By requiring proof, for example, of government assistance or residency within a residence at the Worcester Housing Authority, the clinic will focus exclusively on individuals who do not have the means to bring their pets to another clinic in the area.

Once approved, pet owners will have access to vaccinations, well-being visits and simple surgeries at significantly reduced fees that are just enough to cover the clinic’s costs.

In addition to providing hands-on experience for both groups of students and pet owners from disadvantaged backgrounds, the clinic is likely to create a public health benefit by increasing the number of pets who are vaccinated against communicable diseases like rabies, as well as providing surveillance data on outbreaks of animal disease that otherwise might go undetected.

The idea of the clinic grew over time from both sides of the collaboration, but spearheading the concept were two faculty members in the Cummings School’s Department of Clinical Sciences.
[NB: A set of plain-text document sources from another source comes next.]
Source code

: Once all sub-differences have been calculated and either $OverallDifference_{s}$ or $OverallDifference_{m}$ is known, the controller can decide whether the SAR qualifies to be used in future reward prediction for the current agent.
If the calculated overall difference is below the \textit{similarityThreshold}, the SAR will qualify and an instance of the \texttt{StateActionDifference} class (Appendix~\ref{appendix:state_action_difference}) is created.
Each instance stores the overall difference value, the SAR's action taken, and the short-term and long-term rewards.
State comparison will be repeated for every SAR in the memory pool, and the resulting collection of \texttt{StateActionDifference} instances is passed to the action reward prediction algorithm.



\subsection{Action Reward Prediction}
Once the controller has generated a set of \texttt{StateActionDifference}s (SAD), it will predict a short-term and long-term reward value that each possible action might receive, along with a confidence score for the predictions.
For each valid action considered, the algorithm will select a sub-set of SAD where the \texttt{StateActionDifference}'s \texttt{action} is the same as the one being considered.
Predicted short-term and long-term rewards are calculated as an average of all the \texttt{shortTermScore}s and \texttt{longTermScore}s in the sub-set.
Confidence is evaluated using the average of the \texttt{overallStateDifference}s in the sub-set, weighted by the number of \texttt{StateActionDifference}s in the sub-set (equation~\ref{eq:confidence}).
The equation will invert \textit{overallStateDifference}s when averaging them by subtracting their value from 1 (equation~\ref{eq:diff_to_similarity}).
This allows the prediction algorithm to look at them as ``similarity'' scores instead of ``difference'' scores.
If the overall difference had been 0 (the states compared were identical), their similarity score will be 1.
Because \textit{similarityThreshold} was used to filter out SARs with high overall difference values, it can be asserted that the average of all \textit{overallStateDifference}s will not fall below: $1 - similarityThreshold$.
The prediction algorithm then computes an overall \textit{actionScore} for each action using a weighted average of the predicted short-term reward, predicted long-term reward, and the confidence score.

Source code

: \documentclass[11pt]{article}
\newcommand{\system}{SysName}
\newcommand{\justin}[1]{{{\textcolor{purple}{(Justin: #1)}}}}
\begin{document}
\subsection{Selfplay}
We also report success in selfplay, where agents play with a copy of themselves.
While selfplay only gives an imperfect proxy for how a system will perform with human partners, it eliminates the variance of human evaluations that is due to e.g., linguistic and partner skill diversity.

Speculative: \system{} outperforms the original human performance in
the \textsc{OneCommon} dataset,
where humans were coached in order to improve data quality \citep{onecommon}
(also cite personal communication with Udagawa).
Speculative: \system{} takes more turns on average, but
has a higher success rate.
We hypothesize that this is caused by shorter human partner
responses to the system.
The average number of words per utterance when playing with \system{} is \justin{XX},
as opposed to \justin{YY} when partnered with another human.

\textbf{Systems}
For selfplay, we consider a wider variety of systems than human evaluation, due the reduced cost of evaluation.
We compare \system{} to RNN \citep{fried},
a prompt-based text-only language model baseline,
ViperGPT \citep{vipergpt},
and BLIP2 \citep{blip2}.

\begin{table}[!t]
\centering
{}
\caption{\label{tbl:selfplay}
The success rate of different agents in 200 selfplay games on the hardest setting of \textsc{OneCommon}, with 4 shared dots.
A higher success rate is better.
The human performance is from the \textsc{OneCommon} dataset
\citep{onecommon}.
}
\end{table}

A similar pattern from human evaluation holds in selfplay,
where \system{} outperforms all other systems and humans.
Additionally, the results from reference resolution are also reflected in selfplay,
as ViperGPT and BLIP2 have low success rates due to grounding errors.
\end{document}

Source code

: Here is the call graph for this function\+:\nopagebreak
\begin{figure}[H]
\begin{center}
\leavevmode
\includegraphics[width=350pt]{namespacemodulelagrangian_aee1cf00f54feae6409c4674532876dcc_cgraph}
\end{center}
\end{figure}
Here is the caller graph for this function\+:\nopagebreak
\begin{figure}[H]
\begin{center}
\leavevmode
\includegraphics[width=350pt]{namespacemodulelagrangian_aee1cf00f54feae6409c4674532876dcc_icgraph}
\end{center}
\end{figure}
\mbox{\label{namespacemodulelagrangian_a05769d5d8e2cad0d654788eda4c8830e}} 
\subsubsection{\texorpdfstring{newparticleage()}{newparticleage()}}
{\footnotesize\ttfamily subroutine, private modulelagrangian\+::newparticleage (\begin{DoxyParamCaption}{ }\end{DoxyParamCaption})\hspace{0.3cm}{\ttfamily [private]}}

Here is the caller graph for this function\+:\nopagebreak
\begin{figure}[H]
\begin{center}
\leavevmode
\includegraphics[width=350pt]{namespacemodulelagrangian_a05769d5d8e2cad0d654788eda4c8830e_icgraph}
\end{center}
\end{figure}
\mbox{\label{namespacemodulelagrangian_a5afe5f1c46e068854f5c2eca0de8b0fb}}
Associate Professor Elizabeth A. Rozanski, DVM, and Professor John E. Rush, DVM, first conceptualized a clinic to give veterinary students more primary care clinical experience while serving needy animals.

Students in the technical high school’s veterinary assistant program will take increasingly larger roles as they progress through the four-year curriculum, learning safety and hygiene protocols, scheduling appointments, handling transactions, helping to take histories and steady animals during exams and supervise the younger students in the program.

By working alongside veterinary students under the supervision of WTHS and Cummings School personnel, veterinary assistant students learn valuable skills, Harrity said, and may also aspire to become veterinary technicians or veterinarians themselves.